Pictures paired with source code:
________________________________________

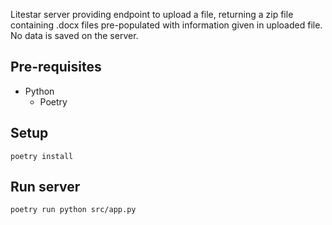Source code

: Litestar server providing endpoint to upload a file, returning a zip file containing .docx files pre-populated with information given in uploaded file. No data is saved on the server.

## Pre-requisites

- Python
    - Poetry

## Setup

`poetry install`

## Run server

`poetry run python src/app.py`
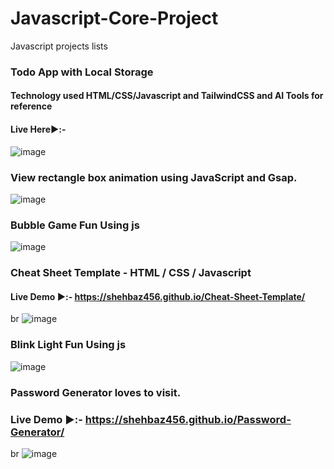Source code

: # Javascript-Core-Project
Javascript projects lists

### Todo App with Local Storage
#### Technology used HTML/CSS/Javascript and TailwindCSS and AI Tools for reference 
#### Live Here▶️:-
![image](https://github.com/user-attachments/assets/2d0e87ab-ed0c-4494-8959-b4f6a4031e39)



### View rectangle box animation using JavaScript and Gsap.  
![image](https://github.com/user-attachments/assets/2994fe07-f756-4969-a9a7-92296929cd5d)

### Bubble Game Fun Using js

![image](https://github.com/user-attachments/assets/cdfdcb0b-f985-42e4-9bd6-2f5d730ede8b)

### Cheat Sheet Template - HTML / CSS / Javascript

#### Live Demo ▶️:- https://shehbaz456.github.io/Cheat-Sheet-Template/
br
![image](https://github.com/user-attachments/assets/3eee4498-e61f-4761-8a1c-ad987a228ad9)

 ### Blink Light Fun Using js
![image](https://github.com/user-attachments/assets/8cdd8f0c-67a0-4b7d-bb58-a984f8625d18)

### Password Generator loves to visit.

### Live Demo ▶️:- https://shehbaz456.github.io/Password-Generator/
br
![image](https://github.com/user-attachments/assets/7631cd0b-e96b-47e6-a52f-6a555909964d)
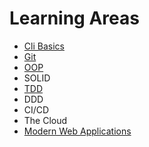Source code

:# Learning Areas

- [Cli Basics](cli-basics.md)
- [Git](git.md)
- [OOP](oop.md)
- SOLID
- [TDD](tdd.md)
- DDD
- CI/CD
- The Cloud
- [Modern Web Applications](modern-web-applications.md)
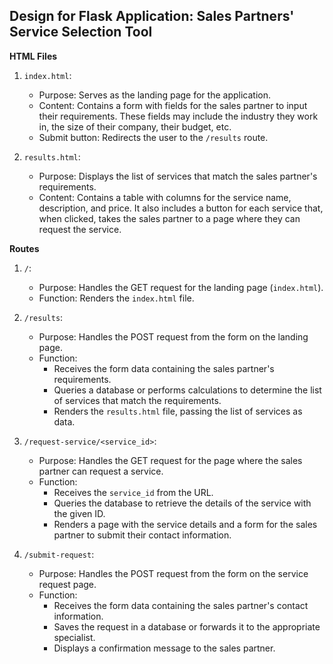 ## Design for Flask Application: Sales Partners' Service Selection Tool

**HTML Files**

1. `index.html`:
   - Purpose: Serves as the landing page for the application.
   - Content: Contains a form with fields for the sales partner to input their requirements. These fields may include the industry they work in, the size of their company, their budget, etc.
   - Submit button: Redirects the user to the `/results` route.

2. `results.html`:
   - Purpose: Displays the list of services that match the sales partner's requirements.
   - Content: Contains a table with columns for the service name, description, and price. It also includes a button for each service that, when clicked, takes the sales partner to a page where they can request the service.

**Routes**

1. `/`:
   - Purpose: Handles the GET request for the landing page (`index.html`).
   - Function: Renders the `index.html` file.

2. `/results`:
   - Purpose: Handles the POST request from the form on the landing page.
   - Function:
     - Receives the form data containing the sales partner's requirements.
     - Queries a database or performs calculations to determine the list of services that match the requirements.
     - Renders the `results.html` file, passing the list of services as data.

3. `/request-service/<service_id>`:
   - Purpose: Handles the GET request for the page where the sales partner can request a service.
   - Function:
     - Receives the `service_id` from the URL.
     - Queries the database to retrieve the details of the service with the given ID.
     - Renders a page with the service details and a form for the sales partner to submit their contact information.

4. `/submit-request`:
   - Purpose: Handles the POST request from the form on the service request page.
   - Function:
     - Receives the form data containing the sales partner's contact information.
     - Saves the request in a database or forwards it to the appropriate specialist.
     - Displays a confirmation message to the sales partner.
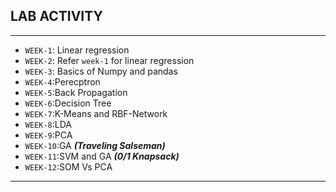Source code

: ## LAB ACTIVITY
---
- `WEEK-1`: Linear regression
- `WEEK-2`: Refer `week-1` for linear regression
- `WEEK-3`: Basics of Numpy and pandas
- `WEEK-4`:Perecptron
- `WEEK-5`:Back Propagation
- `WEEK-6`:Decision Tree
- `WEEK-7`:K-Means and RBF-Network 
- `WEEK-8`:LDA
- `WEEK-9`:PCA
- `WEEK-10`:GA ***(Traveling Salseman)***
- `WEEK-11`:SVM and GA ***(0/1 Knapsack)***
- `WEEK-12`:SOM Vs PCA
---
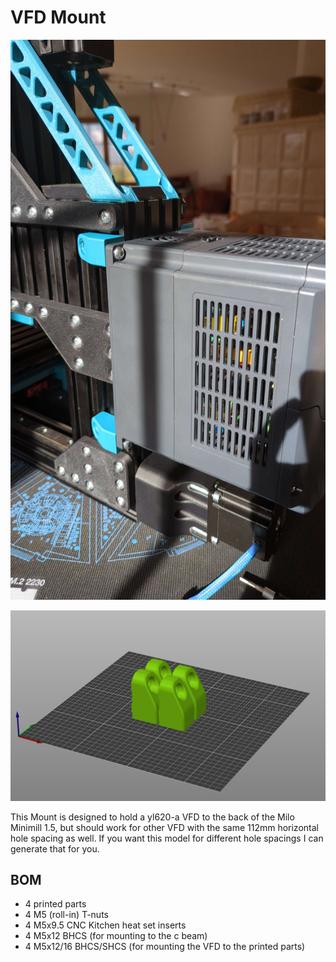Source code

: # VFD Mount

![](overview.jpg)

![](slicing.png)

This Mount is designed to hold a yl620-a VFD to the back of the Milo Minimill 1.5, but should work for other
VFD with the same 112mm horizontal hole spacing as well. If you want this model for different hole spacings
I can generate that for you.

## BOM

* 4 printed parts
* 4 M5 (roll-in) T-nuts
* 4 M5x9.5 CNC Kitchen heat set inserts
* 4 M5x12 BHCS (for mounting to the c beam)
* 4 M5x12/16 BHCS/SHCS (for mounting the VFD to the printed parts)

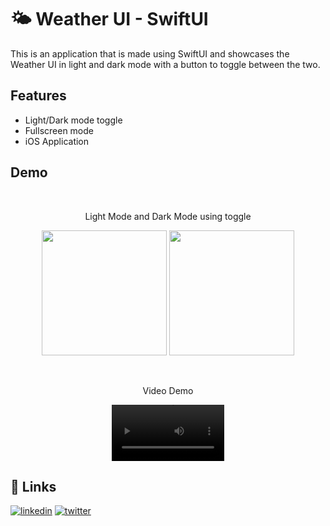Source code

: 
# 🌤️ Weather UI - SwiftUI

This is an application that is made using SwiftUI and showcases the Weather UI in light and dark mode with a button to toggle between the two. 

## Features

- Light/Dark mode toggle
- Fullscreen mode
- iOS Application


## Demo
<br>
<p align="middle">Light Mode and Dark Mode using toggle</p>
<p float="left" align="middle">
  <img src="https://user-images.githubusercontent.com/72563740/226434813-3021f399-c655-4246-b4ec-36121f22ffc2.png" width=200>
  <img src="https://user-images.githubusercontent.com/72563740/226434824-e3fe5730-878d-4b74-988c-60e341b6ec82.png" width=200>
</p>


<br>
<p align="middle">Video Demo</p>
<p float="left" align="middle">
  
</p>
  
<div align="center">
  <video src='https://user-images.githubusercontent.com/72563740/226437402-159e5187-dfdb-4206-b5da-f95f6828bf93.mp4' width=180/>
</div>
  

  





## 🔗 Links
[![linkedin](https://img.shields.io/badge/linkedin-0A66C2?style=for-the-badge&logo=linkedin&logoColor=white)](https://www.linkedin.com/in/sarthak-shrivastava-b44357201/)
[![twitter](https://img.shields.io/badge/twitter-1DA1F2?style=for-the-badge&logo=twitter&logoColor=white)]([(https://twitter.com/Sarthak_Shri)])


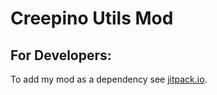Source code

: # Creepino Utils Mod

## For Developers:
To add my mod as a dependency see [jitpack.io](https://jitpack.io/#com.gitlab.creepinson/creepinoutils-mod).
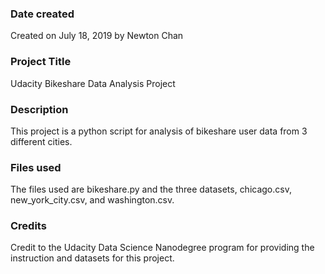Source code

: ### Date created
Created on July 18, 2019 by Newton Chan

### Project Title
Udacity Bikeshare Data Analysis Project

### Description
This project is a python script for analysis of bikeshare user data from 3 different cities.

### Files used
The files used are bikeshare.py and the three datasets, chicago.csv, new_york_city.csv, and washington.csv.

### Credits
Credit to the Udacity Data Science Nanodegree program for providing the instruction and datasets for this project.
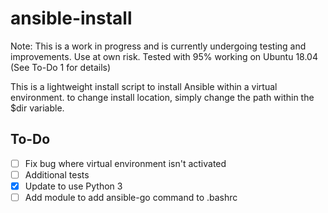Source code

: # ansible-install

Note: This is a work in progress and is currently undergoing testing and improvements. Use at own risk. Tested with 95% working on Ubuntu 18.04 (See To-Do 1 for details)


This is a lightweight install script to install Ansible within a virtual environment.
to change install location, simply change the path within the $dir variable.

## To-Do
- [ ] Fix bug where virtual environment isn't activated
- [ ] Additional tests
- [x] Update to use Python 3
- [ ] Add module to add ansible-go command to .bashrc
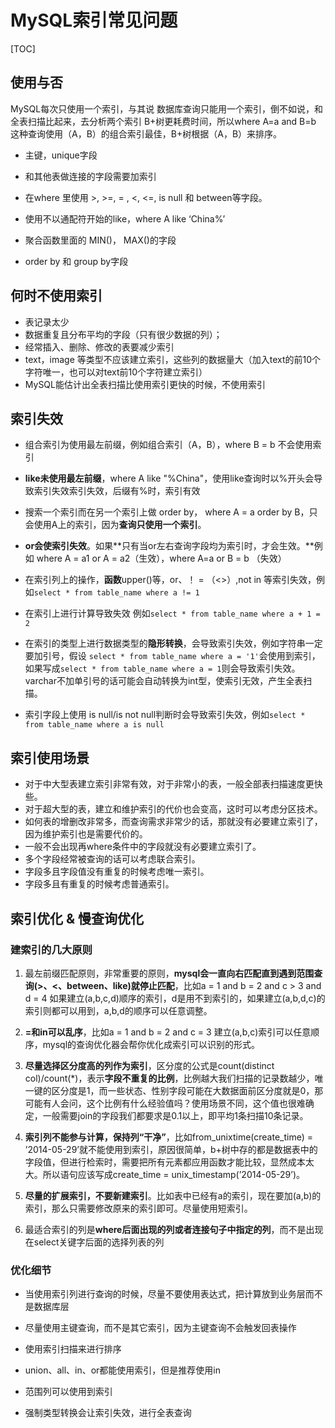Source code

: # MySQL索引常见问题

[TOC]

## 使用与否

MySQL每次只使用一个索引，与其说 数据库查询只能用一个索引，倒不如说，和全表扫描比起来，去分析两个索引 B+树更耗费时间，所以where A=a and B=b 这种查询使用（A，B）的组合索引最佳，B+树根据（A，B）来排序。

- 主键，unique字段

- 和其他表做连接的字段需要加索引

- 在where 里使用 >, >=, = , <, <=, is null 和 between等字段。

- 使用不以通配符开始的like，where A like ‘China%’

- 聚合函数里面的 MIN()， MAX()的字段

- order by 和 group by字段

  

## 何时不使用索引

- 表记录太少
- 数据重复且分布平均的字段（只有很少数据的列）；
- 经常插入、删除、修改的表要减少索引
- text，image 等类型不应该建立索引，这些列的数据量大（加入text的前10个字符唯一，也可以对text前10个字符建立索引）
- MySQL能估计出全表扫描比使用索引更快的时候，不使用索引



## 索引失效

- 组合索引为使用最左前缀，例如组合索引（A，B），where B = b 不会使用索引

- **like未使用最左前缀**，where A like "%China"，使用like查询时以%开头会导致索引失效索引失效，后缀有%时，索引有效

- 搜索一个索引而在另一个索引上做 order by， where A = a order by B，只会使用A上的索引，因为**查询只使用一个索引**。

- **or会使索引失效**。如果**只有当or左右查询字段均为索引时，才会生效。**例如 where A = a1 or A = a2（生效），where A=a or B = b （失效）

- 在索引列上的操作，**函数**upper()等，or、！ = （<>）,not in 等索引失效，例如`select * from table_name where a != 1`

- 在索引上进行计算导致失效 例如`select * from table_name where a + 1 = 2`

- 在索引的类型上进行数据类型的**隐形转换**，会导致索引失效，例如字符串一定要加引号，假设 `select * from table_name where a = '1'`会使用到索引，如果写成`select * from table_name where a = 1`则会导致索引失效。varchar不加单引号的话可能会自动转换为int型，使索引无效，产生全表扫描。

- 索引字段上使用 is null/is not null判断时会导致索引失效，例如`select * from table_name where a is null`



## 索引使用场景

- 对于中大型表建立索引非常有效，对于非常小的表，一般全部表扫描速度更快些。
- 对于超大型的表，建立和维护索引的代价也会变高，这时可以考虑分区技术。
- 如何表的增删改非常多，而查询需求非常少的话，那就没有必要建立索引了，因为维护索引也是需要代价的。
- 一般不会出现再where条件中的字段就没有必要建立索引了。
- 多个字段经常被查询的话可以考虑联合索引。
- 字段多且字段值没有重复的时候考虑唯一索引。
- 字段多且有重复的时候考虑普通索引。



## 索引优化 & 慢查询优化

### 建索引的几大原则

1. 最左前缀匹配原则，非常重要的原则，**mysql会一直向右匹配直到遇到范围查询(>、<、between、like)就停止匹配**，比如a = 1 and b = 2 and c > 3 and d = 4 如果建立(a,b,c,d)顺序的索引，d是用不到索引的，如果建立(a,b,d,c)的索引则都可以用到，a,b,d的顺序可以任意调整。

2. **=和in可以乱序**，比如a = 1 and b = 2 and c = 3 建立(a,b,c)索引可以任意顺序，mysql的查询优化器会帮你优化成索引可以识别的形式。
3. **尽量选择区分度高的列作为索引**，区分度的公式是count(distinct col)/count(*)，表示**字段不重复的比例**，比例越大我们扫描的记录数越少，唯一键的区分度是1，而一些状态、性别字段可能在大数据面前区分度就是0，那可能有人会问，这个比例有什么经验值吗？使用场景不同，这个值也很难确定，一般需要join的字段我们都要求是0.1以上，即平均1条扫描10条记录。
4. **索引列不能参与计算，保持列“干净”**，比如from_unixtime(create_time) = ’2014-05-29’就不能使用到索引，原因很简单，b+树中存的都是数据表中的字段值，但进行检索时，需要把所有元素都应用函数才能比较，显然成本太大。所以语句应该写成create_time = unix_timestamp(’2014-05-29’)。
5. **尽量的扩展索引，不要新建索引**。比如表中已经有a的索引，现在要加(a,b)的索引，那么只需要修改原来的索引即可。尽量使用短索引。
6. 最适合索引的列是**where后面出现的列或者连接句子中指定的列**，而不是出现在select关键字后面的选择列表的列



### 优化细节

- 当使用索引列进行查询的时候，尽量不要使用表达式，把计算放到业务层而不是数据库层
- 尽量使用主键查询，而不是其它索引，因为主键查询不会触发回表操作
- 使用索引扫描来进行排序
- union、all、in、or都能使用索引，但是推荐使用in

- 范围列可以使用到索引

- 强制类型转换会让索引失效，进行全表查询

________________________________________

HOW TO COMPLETE THIS TASK. Pictures are to be left out. Write out only the lines above starting at the one with "## Run server" and ending at the one with "### Bubble Game Fun Using js", both lines included, exactly.

TASK ANSWER.
## Run server

`poetry run python src/app.py`
Source code

: # Javascript-Core-Project
Javascript projects lists

### Todo App with Local Storage
#### Technology used HTML/CSS/Javascript and TailwindCSS and AI Tools for reference 
#### Live Here▶️:-
![image](https://github.com/user-attachments/assets/2d0e87ab-ed0c-4494-8959-b4f6a4031e39)



### View rectangle box animation using JavaScript and Gsap.  
![image](https://github.com/user-attachments/assets/2994fe07-f756-4969-a9a7-92296929cd5d)

### Bubble Game Fun Using js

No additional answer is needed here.